The page has been translated by Gen AI.

Overview

Service Overview

Cloud Hadoop is a service for easily and quickly analyzing large-scale data, providing a Hadoop cluster (computing resources, management tools, and applications) used for big data processing and analysis in the SCP environment.

Features

Cloud Hadoop provides an automated cluster creation service through the Hadoop Manager and the Hadoop Ecosystem(ecosystem) composed of Spark, HDFS(Hadoop distributed file system), Hive, etc., enabling anyone to easily build, optimize, or flexibly scale infrastructure for big data analysis.

Service Diagram

Architecture diagram
Figure. Cloud Hadoop Architecture Diagram

Provided features

Cloud Hadoop provides the following features.

  • Provide Hadoop Cluster as a cloud service

    • Providing a Hadoop Cluster through automated cluster installation in the SDS Cloud environment
    • Perform essential operational activities for cluster management (cluster operation/monitoring)
    • Provides a Hadoop ecosystem with verified interoperability and allows users to access the server (VM)
  • Offer the Hadoop service stack as separate products (increase nodes per product)
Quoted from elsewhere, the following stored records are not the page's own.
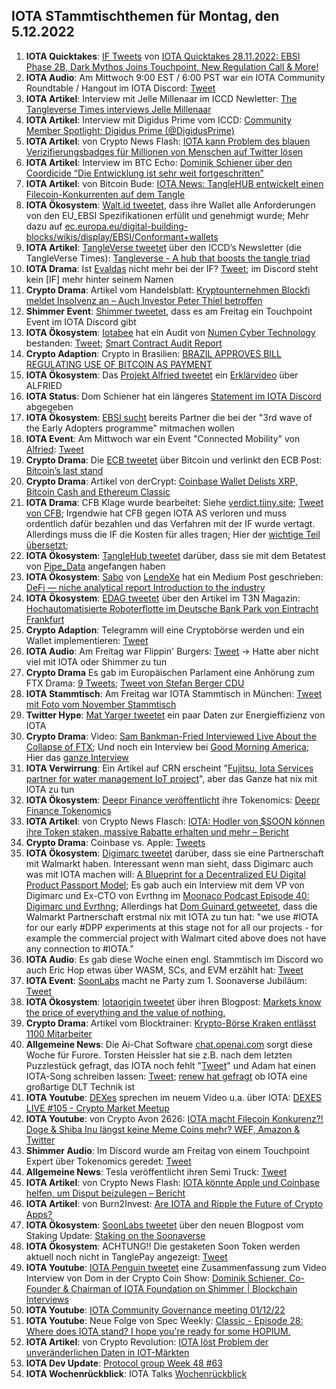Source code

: ## IOTA STammtischthemen für Montag, den 5.12.2022

1. **IOTA Quicktakes**: [IF Tweets](https://twitter.com/iota/status/1597168583641272321?s=20&t=04kvDKEp5Kwi0PJx3lE5GQ) von [IOTA Quicktakes 28.11.2022: EBSI Phase 2B, Dark Mythos Joins Touchpoint, New Regulation Call & More!](https://www.youtube.com/watch?v=SZzVUyNFbS0)
2. **IOTA Audio**: Am Mittwoch 9:00 EST / 6:00 PST war ein IOTA Community Roundtable / Hangout im IOTA Discord: [Tweet](https://twitter.com/Deep_Sea_Iotan/status/1597262182525571074?s=20&t=04kvDKEp5Kwi0PJx3lE5GQ)
3. **IOTA Artikel**: Interview mit Jelle Millenaar im ICCD Newletter: [The Tangleverse Times interviews Jelle Millenaar](https://medium.com/@iotacontentcreators/the-tangleverse-times-interviews-jelle-millenaar-7301267c679f)
4. **IOTA Artikel**: Interview mit Digidus Prime vom ICCD: [Community Member Spotlight: Digidus Prime (@DigidusPrime)](https://medium.com/@iotacontentcreators/community-member-spotlight-digidus-prime-digidusprime-33c48177aa51)
5. **IOTA Artikel**: von Crypto News Flash: [IOTA kann Problem des blauen Verizifierungsbadges für Millionen von Menschen auf Twitter lösen](https://www.crypto-news-flash.com/de/iota-kann-das-problem-der-blauen-verifizierungsplakette-von-twitter-loesen/)
6. **IOTA Artikel**: Interview im BTC Echo: [Dominik Schiener über den Coordicide “Die Entwicklung ist sehr weit fortgeschritten”](https://www.btc-echo.de/news/coordicide-bei-iota-die-entwicklung-ist-sehr-weit-fortgeschritten-155153/)
7. **IOTA Artikel**: von Bitcoin Bude: [IOTA News: TangleHUB entwickelt einen Filecoin-Konkurrenten auf dem Tangle](https://bitcoin-bude.de/iota-news-tanglehub-pipe-finanzierung)
8. **IOTA Ökosystem**: [Walt.id tweetet](https://twitter.com/walt_id/status/1597508664860237825?s=20&t=04kvDKEp5Kwi0PJx3lE5GQ), dass ihre Wallet alle Anforderungen von den EU_EBSI Spezifikationen erfüllt und genehmigt wurde; Mehr dazu auf [ec.europa.eu/digital-building-blocks/wikis/display/EBSI/Conformant+wallets](https://ec.europa.eu/digital-building-blocks/wikis/display/EBSI/Conformant+wallets)
9. **IOTA Artikel**: [TangleVerse tweetet](https://twitter.com/TangleVerseWeb/status/1597292305312272386?s=20&t=uSvOmG8to01Pooo-Ll9EjA) über den ICCD’s Newsletter (die TangleVerse Times): [Tangleverse - A hub that boosts the tangle triad](https://iotacreator.substack.com/p/tangleverse-a-hub-that-boosts-the) 
10. **IOTA Drama**: Ist [Evaldas](https://twitter.com/lunfardo3149) nicht mehr bei der IF? [Tweet](https://twitter.com/SebaKremer/status/1597578057841254401?s=20&t=04kvDKEp5Kwi0PJx3lE5GQ); im Discord steht kein [IF] mehr hinter seinem Namen
11. **Crypto Drama**: Artikel vom Handelsblatt: [Kryptounternehmen Blockfi meldet Insolvenz an – Auch Investor Peter Thiel betroffen](https://www.handelsblatt.com/finanzen/maerkte/devisen-rohstoffe/us-finanzsektor-kryptounternehmen-blockfi-meldet-insolvenz-an-auch-investor-peter-thiel-betroffen/28836378.html?utm_term=organisch&utm_campaign=standard&utm_content=ne&utm_medium=sm&utm_source=Twitter#Echobox=1669658892)
12. **Shimmer Event**: [Shimmer tweetet](https://twitter.com/shimmernet/status/1597591216052486144?s=20&t=7hGOINtuML_5LCT0iEOEfA), dass es am Freitag ein Touchpoint Event im IOTA Discord gibt
13. **IOTA Ökosystem**: [Iotabee](https://twitter.com/iotabee) hat ein Audit von [Numen Cyber Technology](https://twitter.com/numencyber) bestanden: [Tweet](https://twitter.com/iotabee/status/1597592332940894208?s=20&t=04kvDKEp5Kwi0PJx3lE5GQ); [Smart Contract
Audit Report](https://iotabee.com/Numen%20Smart%20Contract%20Audit%20Report%20for%20Iotabee.pdf)
13. **Crypto Adaption**: Crypto in Brasilien: [BRAZIL APPROVES BILL REGULATING USE OF BITCOIN AS PAYMENT](https://bitcoinmagazine.com/legal/brazil-approves-use-of-bitcoin-as-payment)
14. **IOTA Ökosystem**: Das [Projekt Alfried tweetet](https://twitter.com/alfried_fn/status/1597625758603567104?s=20&t=WRJeaN3iTgrq-9sYvgVvLQ) ein [Erklärvideo](https://alfried.net/) über ALFRIED
15. **IOTA Status**: Dom Schiener hat ein längeres [Statement im IOTA Discord](https://discord.com/channels/397872799483428865/397872799483428867/1047158922898837535) abgegeben
16. **IOTA Ökosystem**: [EBSI sucht](https://twitter.com/EU_EBSI/status/1597604630535495683?s=20&t=WRJeaN3iTgrq-9sYvgVvLQ) bereits Partner die bei der "3rd wave of the Early Adopters programme" mitmachen wollen
17. **IOTA Event**: Am Mittwoch war ein Event "Connected Mobility" von [Alfried](https://twitter.com/alfried_fn): [Tweet](https://twitter.com/alfried_fn/status/1588139751080693761?s=20&t=XEXdVkfIgZvh5QgwU_3lNg)
18. **Crypto Drama**: Die [ECB tweetet](https://twitter.com/ecb/status/1597894360510922752?s=20&t=lGHBjQaVuCgpDZa_qS2iLw) über Bitcoin und verlinkt den ECB Post: [Bitcoin’s last stand](https://www.ecb.europa.eu/press/blog/date/2022/html/ecb.blog221130~5301eecd19.en.html)
19. **Crypto Drama**: Artikel von derCrypt: [Coinbase Wallet Delists XRP, Bitcoin Cash and Ethereum Classic](https://decrypt.co/115955/coinbase-wallet-delists-ripple-xrp-bitcoin-cash-ethereum-classic)
20. **IOTA Drama**: CFB Klage wurde bearbeitet: Siehe [verdict.tiiny.site](https://verdict.tiiny.site/); [Tweet von CFB](https://twitter.com/c___f___b/status/1597911247009492994?s=20&t=uUiwdt5OS7vjp5jc_P_yxw); Irgendwie hat CFB gegen IOTA AS verloren und muss ordentlich dafür bezahlen und das Verfahren mit der IF wurde vertagt. Allerdings muss die IF die Kosten für alles tragen; Hier der [wichtige Teil übersetzt](https://www.deepl.com/translator?share=generic#sv/de/I%20saken%20mellom%20A%20og%20IOTA%20AS%3A%20%0A%20%0A1.%20Anken%20fra%20A%20forkastes.%20%0A%20%0A2.%20I%20sakskostnader%20for%20tingretten%20betaler%20A%20til%20IOTA%20AS%20284%20000%20%20%0A%E2%80%92%20tohundreog%C3%A5ttifiretusen%20%E2%80%92%20kroner%20innen%202%20%E2%80%92%20to%20%E2%80%92%20uker%20fra%20forkynnelsen%20av%20denne%20%0Akjennelse.%20%0A%20%0A3.%20I%20sakskostnader%20for%20lagmannsretten%20betaler%20A%20til%20IOTA%20AS%2083%20282%20%20%0A%E2%80%92%20%C3%A5ttitretusentohundreog%C3%A5ttito%20%E2%80%92%20kroner%20innen%202%20%E2%80%92%20to%20uker%20%E2%80%92%20fra%20forkynnelsen%20av%20denne%20%0Akjennelse.%20%0A%20%0A4.%20I%20sakskostnader%20for%20H%C3%B8yesterett%20betaler%20A%20til%20IOTA%20AS%2061%20719%20%20%0A%E2%80%93%20seksti%C3%A9ntusensyvhundreognitten%20%E2%80%93%20kroner%20innen%202%20%E2%80%92%20to%20%E2%80%92%20uker%20fra%20forkynnelsen%20av%20%0Adenne%20kjennelse.%20%0A%20%0AI%20saken%20mellom%20A%20og%20IOTA%20Foundation%3A%20%0A%20%0A1.%20S%C3%B8ksm%C3%A5let%20mot%20IOTA%20Foundation%20fremmes%20til%20behandling%20for%20s%C3%A5%20vidt%20gjelder%20krav%20om%20%0Aforbud%20mot%20ytterligere%20tilgjengeliggj%C3%B8ring%20og%20eksemplarfremstilling%20av%20%0Adatamaskinprogrammet%20IOTA.%20%0A%20%0A2.%20Sakskostnader%20knyttet%20til%20behandlingen%20av%20kravet%20om%20forbud%20mot%20ytterligere%20%0Atilgjengeliggj%C3%B8ring%20og%20eksemplarfremstilling%20av%20datamaskinprogrammet%20IOTA%20%0Atilkjennes%20ikke%20for%20noen%20instans.%20%0A%20%0A3.%20Forf%C3%B8yningssaken%20mellom%20A%20og%20IOTA%20Foundation%20fremmes%20til%20behandling.%20%0A%20%0A4.%20I%20sakskostnader%20for%20tingretten%20knyttet%20til%20forf%C3%B8yningssaken%20betaler%20IOTA%20Foundation%20til%20%0A); 
21. **IOTA Ökosystem**: [TangleHub tweetet](https://twitter.com/Tanglehub_eu/status/1597991347167891457?s=20&t=X6rl0puPFuhGRDDrfeNZ5Q) darüber, dass sie mit dem Betatest von [Pipe_Data](https://twitter.com/PIPE_DATA) angefangen haben
22. **IOTA Ökosystem**: [Sabo](https://twitter.com/Sabo_lendexe) von [LendeXe](https://twitter.com/LendeXeFinance) hat ein Medium Post geschrieben: [DeFi — niche analytical report
Introduction to the industry](https://medium.com/@sabog/defi-niche-analytical-report-fe1474091d5)
23. **IOTA Ökosystem**: [EDAG tweetet](https://twitter.com/EDAGGroup/status/1597969044321304578?s=20&t=X6rl0puPFuhGRDDrfeNZ5Q) über den Artikel im T3N Magazin: [Hochautomatisierte Roboterflotte im Deutsche Bank Park von Eintracht Frankfurt](https://t3n.de/news/hochautomatisierte-roboterflotte-im-deutsche-bank-park-von-eintracht-frankfurt-1510064/)
24. **Crypto Adaption**: Telegramm will eine Cryptobörse werden und ein Wallet implementieren: [Tweet](https://twitter.com/BTC_Archive/status/1598002739187191808?s=20&t=X6rl0puPFuhGRDDrfeNZ5Q)
25. **IOTA Audio**: Am Freitag war Flippin' Burgers: [Tweet](https://twitter.com/shimmernet/status/1597998899226198016?s=20&t=X6rl0puPFuhGRDDrfeNZ5Q) -> Hatte aber nicht viel mit IOTA oder Shimmer zu tun
26. **Crypto Drama** Es gab im Europäischen Parlament eine Anhörung zum FTX Drama: [9 Tweets](https://twitter.com/BlockchainforEU/status/1598050483918508033?s=20&t=X6rl0puPFuhGRDDrfeNZ5Q); [Tweet von Stefan Berger CDU](https://twitter.com/DrStefanBerger/status/1597983480394416130?s=20&t=dnwpvLM1TWSV_X90vrJf-w)
27. **IOTA Stammtisch**: Am Freitag war IOTA Stammtisch in München: [Tweet mit Foto vom November Stammtisch](https://twitter.com/IotaMunchen/status/1597981770267656192?s=20&t=dnwpvLM1TWSV_X90vrJf-w)
28. **Twitter Hype**: [Mat Yarger tweetet](https://twitter.com/Mat_Yarger/status/1597953098794012672?s=20&t=X6rl0puPFuhGRDDrfeNZ5Q) ein paar Daten zur Energieffizienz von IOTA
29. **Crypto Drama**: Video: [Sam Bankman-Fried Interviewed Live About the Collapse of FTX](https://www.youtube.com/watch?v=IyoGdwVIwWw); Und noch ein Interview bei [Good Morning America](https://twitter.com/GMA/status/1598089660172890113?s=20&t=oj4FK26hdPUrXtVtFYnepA); Hier das [ganze Interview](https://www.goodmorningamerica.com/Business/story/ftxs-sam-bankman-fried-denies-improper-customer-funds-94233125)
30. **IOTA Verwirrung**: Ein Artikel auf CRN erscheint "[Fujitsu, Iota Services partner for water management IoT project](https://www.crn.com.au/news/fujitsu-iota-services-partner-for-water-management-iot-project-588530?utm_source=desktop&utm_medium=twitter&utm_campaign=share)", aber das Ganze hat nix mit IOTA zu tun
31. **IOTA Ökosystem**: [Deepr Finance veröffentlicht](https://twitter.com/DeeprFinance/status/1598304092337557504?s=20&t=oj4FK26hdPUrXtVtFYnepA) ihre Tokenomics: [Deepr Finance Tokenomics](https://medium.com/@Deepr.Finance/deepr-finance-tokenomics-36555abc721b)
32. **IOTA Artikel**: von Crypto News Flasch: [IOTA: Hodler von $SOON können ihre Token staken, massive Rabatte erhalten und mehr – Bericht](https://www.crypto-news-flash.com/de/iota-inhaber-von-soon-koennen-ihre-token-staken-hohe-rabatte-erhalten-und-mehr-incentives-bekommen/?feed_id=11383&_unique_id=6388ae9061a0c)
33. **Crypto Drama**: Coinbase vs. Apple: [Tweets](https://twitter.com/CoinbaseWallet/status/1598354819735031809?s=20)
34. **IOTA Ökosystem**: [Digimarc tweetet](https://twitter.com/digimarc/status/1598438574575456256?s=20) darüber, dass sie eine Partnerschaft mit Walmarkt haben. Interessant wenn man sieht, dass Digimarc auch was mit IOTA machen will: [A Blueprint for a Decentralized EU Digital Product Passport Model](https://www.youtube.com/watch?v=NfJ4yiyAriw); Es gab auch ein Interview mit dem VP von Digimarc und Ex-CTO von Evrthng im [Moonaco Podcast Episode 40: Digimarc und Evrthng](https://open.spotify.com/episode/4HFxOb8ABx1ptJhJMZVgoQ?si=Eb5-NmmwRA2NtgomVSvC6g&nd=1); Allerdings hat [Dom Guinard getweetet](https://twitter.com/domguinard/status/1598633504916373504?s=20), dass die Walmarkt Partnerschaft erstmal nix mit IOTA zu tun hat: "we use #IOTA for our early #DPP experiments at this stage not for all our projects - for example the commercial project with Walmart cited above does not have any connection to #IOTA."
35. **IOTA Audio**: Es gab diese Woche einen engl. Stammtisch im Discord wo auch Eric Hop etwas über WASM, SCs, and EVM erzählt hat: [Tweet](https://twitter.com/Deep_Sea_Iotan/status/1598332615970459650?s=20)
36. **IOTA Event**: [SoonLabs](https://twitter.com/soon_labs) macht ne Party zum 1. Soonaverse Jubiläum: [Tweet](https://twitter.com/soon_labs/status/1598583009510248448?s=20&t=CPN1c7f9VZswWKppKnsz9w)
37. **IOTA Ökosystem**: [Iotaorigin tweetet](https://twitter.com/origin_iota/status/1598346119800668161?s=20) über ihren Blogpost: [Markets know the price of everything and the value of nothing.](https://medium.com/@iotaorigin/markets-know-the-price-of-everything-and-the-value-of-nothing-f05f1a47f1e3)
38. **Crypto Drama**: Artikel vom Blocktrainer: [Krypto-Börse Kraken entlässt 1100 Mitarbeiter](https://www.blocktrainer.de/kraken-entlaesst-1100-mitarbeiter/)
39. **Allgemeine News**: Die Ai-Chat Software [chat.openai.com](https://chat.openai.com/auth/login) sorgt diese Woche für Furore. Torsten Heissler hat sie z.B. nach dem letzten Puzzlestück gefragt, das IOTA noch fehlt "[Tweet](https://twitter.com/theissler/status/1598650270606499840?s=20)" und Adam hat einen IOTA-Song schreiben lassen: [Tweet](https://twitter.com/Schpoopel/status/1598291946870829056?s=20&t=4xbBWIn6l8_96Sxuto3mVw); [renew hat gefragt](https://twitter.com/renewid/status/1599165971121381377?s=20&t=YrFC0Xvu0jR0I_wvlR5a_Q) ob IOTA eine großartige DLT Technik ist
40. **IOTA Youtube**: [DEXes](https://twitter.com/_DEXES_) sprechen im neuem Video u.a. über IOTA: [DEXES LIVE #105 - Crypto Market Meetup](https://www.youtube.com/watch?v=2zwxA8fiWt4)
41. **IOTA Youtube**: von Crypto Avon 2626: [IOTA macht Filecoin Konkurenz?! Doge & Shiba Inu längst keine Meme Coins mehr? WEF, Amazon & Twitter](https://www.youtube.com/watch?v=JUDPHHzuKmI)
42. **Shimmer Audio**: Im Discord wurde am Freitag von einem Touchpoint Expert über Tokenomics geredet: [Tweet](https://twitter.com/shimmernet/status/1597598449926643713?s=20)
43. **Allgemeine News**: Tesla veröffentlicht ihren Semi Truck: [Tweet](https://twitter.com/Tesla/status/1598487290124255232?s=20)
44. **IOTA Artikel**: von Crypto News Flash: [IOTA könnte Apple und Coinbase helfen, um Disput beizulegen – Bericht](https://www.crypto-news-flash.com/de/iota-koennte-apple-und-coinbase-helfen-eine-loesung-fuer-ihren-aktuellen-konflikt-zu-finden/?feed_id=11424&_unique_id=638a57a97bc8d)
45. **IOTA Artikel**: von Burn2Invest: [Are IOTA and Ripple the Future of Crypto Apps?](https://www.crypto-news-flash.com/de/iota-koennte-apple-und-coinbase-helfen-eine-loesung-fuer-ihren-aktuellen-konflikt-zu-finden/?feed_id=11424&_unique_id=638a57a97bc8d)
46. **IOTA Ökosystem**: [SoonLabs tweetet](https://twitter.com/soon_labs/status/1598908969896267776?s=20&t=dYlZUKPepkqfeX3JJOunFw) über den neuen Blogpost vom Staking Update: [Staking on the Soonaverse](https://soonlabs.medium.com/staking-on-the-soonaverse-1404f24a978f)
47. **IOTA Ökosystem**: ACHTUNG!! Die gestaketen Soon Token werden aktuell noch nicht in TanglePay angezeigt: [Tweet](https://twitter.com/tanglepaycom/status/1598878432284540930?s=20&t=dYlZUKPepkqfeX3JJOunFw) 
48. **IOTA Youtube**: [IOTA Penguin tweetet](https://twitter.com/iota_penguin/status/1599384528702668801?s=20&t=YrFC0Xvu0jR0I_wvlR5a_Q) eine Zusammenfassung zum Video Interview von Dom in der Crypto Coin Show: [Dominik Schiener, Co-Founder & Chairman of IOTA Foundation on Shimmer | Blockchain Interviews](https://www.youtube.com/watch?v=Qmph2lIyDgM)
49. **IOTA Youtube**: [IOTA Community Governance meeting 01/12/22](https://www.youtube.com/watch?v=aWqNpQuQ47A)
50. **IOTA Youtube**: Neue Folge von Spec Weekly: [Classic - Episode 28: Where does IOTA stand? I hope you're ready for some HOPIUM.](https://www.youtube.com/watch?v=8pdDnjXkL8o)
51. **IOTA Artikel**: von Crypto Revolution: [IOTA löst Problem der unveränderlichen Daten in IOT-Märkten](https://kryptorevolution.de/iota-loest-problem-der-unveraenderlichen-daten-in-iot-maerkten/)
52. **IOTA Dev Update**: [Protocol group Week 48 #63](https://github.com/iotaledger/research-updates/discussions/63)
53. **IOTA Wochenrückblick**: IOTA Talks [Wochenrückblick](https://www.iota-talk.com/index.php?article/242-wochenr%C3%BCckblick-vom-27-november-bis-3-dezember-2022/)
    • Minimum node allocation per product for stable service operation
    • Providing diverse product selection opportunities to meet user needs and reduce costs
  • Providing user-friendly features for Hadoop services

    • Provides installation and management functions for each Hadoop ecosystem, optimal configuration values, and version management features.
    • Provide an integrated monitoring dashboard for system resources
    • Provides Service Failure Alert feature

Component

We package the major components of the Hadoop ecosystem to deliver an enterprise data cloud.

Service Configuration

Cloud Hadoop provides the following services.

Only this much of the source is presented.